| PROMPT |
In these records, how many lines contain "apply"? Please reply with the number only.

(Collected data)
=== Begin Enclosure ===
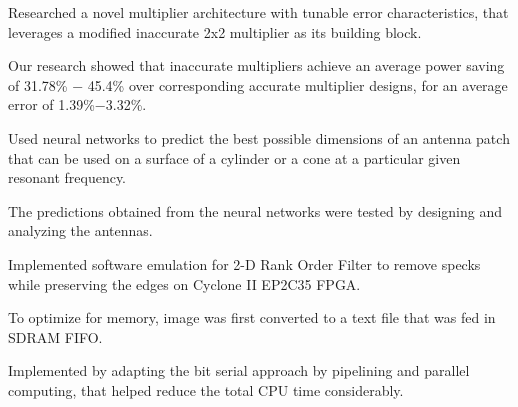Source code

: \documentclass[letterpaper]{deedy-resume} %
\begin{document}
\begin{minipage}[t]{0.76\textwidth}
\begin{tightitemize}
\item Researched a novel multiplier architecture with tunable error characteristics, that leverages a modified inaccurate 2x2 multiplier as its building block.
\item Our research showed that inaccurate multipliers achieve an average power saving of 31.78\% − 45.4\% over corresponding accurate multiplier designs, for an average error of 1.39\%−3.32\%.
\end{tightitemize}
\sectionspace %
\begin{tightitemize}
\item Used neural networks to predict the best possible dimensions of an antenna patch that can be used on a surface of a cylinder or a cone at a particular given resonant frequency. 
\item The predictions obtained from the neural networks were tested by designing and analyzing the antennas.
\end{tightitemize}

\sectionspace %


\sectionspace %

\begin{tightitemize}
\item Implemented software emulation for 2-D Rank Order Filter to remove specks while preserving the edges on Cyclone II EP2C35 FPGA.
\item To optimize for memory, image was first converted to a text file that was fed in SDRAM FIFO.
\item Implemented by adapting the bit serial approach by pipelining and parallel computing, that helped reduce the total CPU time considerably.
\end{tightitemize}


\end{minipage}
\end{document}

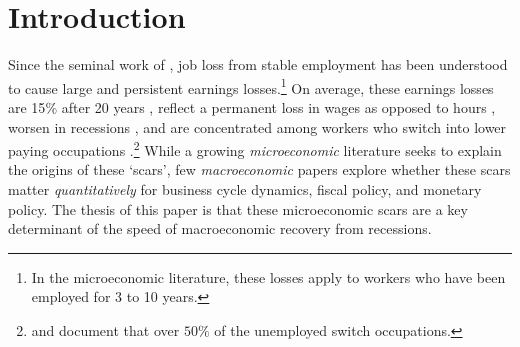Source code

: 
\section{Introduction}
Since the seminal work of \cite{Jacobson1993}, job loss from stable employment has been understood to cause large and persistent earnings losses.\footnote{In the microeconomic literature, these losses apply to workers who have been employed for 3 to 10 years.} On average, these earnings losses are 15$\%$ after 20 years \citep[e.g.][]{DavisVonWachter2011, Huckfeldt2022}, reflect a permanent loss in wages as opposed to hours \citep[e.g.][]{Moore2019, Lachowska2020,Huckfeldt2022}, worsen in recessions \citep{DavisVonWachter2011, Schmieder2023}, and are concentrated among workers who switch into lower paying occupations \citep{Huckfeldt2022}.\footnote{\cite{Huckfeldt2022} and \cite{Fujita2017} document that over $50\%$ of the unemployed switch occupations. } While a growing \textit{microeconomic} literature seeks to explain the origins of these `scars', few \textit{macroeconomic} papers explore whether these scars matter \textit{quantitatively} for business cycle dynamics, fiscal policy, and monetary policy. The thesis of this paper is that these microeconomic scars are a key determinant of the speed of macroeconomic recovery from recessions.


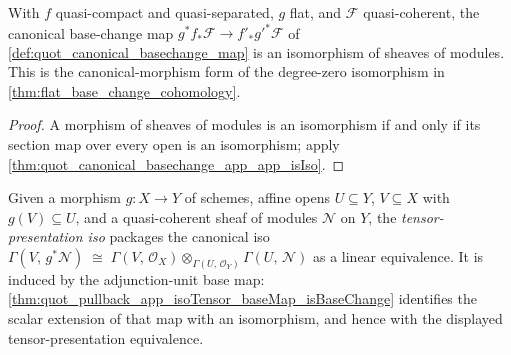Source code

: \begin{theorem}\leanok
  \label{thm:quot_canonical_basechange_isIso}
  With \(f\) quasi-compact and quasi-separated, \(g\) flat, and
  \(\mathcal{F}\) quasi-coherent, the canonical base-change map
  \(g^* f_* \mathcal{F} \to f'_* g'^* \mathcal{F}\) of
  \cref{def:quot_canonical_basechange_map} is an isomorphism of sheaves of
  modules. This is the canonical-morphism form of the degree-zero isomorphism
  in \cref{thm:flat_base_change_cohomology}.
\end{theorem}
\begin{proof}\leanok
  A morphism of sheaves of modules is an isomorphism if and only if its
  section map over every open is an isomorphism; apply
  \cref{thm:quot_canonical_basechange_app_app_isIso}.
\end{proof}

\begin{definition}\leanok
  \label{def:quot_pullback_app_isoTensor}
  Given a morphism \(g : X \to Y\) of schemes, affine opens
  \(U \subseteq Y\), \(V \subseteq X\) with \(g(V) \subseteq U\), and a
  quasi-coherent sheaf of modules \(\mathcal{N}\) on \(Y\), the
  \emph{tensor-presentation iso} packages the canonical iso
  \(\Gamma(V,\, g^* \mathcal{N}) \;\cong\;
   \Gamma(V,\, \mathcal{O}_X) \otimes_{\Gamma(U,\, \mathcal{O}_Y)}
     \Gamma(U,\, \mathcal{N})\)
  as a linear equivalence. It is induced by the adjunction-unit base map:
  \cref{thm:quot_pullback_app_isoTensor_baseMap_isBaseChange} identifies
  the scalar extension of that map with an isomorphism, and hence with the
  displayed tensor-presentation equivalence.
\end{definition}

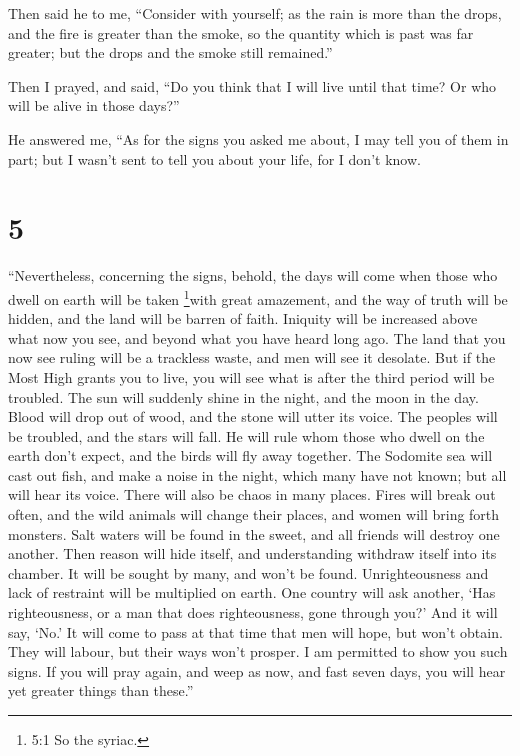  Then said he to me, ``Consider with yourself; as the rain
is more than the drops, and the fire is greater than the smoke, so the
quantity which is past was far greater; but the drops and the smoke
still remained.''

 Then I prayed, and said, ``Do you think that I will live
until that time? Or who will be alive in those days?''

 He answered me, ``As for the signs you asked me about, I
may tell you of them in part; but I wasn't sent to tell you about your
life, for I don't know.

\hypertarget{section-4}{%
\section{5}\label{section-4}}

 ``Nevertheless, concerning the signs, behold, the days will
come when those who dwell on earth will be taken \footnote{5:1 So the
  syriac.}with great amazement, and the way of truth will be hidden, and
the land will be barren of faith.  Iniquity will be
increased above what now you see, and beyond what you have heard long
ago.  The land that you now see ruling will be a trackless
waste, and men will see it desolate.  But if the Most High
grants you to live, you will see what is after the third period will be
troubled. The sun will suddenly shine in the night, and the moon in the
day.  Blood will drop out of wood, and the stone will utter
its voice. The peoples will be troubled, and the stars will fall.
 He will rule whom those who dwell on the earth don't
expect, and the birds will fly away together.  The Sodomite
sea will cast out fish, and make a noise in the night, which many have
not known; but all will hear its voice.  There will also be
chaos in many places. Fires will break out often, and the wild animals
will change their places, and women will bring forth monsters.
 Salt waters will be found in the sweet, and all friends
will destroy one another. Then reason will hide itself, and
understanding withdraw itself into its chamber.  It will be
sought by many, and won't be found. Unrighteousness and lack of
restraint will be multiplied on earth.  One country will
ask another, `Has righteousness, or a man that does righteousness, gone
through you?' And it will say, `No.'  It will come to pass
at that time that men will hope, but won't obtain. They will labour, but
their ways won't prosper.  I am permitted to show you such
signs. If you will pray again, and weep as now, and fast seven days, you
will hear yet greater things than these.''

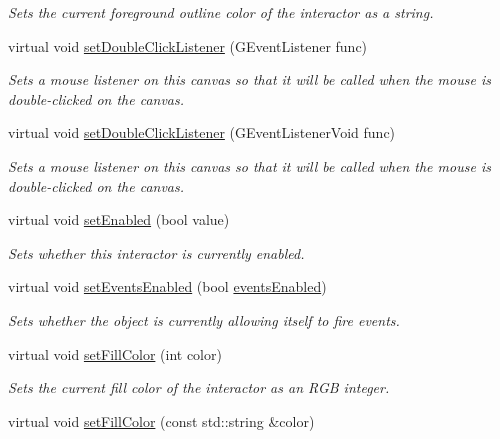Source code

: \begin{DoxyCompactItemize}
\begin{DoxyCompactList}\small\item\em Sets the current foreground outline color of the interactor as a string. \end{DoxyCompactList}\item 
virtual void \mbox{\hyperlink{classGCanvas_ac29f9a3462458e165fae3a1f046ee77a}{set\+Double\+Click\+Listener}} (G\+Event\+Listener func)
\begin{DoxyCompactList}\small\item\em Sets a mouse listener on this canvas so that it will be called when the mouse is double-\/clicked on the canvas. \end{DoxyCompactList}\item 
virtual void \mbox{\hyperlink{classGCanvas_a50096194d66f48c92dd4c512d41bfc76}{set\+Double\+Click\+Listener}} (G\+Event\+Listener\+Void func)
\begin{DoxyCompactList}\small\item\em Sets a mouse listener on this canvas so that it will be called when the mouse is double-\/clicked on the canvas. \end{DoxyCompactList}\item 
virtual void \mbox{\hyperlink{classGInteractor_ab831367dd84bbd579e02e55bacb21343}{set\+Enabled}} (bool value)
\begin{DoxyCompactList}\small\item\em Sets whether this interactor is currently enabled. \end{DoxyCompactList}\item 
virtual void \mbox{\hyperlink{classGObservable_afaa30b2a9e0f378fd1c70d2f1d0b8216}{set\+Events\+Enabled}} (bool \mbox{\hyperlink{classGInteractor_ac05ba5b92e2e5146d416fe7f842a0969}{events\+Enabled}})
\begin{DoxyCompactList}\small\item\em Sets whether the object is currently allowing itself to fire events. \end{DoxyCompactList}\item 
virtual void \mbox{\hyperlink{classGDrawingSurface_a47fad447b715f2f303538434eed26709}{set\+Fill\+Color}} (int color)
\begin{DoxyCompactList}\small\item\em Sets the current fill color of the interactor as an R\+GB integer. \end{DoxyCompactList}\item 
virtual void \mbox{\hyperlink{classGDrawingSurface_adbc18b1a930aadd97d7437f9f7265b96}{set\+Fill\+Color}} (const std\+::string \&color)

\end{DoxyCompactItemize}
=== End Enclosure ===
| EXPECTED ANSWER |
2